Exercise goal -> I would like each line of the data that holds the word "earth" copied out.

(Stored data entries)
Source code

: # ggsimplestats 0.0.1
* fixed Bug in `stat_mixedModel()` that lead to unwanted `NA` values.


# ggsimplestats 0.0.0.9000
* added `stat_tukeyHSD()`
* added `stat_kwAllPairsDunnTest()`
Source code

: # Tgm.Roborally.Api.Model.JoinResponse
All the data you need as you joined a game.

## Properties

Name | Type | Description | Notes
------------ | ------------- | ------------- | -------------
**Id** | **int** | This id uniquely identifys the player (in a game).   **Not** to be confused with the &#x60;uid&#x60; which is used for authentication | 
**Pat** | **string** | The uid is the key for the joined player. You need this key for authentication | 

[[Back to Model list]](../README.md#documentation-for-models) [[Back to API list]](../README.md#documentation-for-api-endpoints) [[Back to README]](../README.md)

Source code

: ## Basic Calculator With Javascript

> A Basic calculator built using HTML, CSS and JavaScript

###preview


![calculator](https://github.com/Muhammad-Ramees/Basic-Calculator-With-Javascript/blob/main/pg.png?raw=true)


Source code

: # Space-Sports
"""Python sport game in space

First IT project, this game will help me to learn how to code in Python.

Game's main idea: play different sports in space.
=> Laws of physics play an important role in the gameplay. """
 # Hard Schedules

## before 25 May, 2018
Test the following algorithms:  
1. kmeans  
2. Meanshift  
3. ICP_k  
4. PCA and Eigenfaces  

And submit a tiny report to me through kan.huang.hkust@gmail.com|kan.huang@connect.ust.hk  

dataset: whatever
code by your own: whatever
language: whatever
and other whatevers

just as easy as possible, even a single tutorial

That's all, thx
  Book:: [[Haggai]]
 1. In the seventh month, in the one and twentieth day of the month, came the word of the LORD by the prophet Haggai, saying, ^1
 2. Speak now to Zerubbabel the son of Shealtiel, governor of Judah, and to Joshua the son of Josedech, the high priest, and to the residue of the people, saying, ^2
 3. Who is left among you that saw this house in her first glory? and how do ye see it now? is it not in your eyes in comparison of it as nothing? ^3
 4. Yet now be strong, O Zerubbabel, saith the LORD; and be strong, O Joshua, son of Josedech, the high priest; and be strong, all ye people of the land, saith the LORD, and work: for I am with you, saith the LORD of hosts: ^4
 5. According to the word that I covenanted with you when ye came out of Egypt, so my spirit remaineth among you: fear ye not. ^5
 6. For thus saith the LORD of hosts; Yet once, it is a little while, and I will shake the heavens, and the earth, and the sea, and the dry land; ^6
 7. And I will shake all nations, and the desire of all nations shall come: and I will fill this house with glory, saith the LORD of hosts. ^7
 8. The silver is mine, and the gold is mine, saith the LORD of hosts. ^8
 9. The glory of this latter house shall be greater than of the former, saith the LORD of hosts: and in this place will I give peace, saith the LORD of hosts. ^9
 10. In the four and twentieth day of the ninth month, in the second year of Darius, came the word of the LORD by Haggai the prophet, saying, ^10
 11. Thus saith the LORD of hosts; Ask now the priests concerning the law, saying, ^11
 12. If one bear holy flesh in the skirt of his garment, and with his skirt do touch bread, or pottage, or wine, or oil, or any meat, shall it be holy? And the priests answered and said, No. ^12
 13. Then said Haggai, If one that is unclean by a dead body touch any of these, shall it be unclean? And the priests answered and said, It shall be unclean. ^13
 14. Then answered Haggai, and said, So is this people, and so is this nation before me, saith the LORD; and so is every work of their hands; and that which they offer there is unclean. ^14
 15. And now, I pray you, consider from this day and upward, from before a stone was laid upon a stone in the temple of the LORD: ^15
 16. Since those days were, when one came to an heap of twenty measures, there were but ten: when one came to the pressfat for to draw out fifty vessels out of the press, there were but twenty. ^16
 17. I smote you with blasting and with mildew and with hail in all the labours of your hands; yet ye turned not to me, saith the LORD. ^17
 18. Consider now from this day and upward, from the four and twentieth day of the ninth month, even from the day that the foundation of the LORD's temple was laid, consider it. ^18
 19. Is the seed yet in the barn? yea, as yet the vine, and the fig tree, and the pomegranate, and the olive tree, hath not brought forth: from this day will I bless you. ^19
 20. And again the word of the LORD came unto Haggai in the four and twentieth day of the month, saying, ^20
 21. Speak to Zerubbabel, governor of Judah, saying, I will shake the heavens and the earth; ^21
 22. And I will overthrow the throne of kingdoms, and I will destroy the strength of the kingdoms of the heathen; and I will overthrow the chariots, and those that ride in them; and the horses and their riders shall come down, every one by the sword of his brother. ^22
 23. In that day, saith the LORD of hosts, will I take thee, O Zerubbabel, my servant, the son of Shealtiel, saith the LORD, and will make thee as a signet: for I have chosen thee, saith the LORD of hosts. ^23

Result below ->
 6. For thus saith the LORD of hosts; Yet once, it is a little while, and I will shake the heavens, and the earth, and the sea, and the dry land; ^6
 21. Speak to Zerubbabel, governor of Judah, saying, I will shake the heavens and the earth; ^21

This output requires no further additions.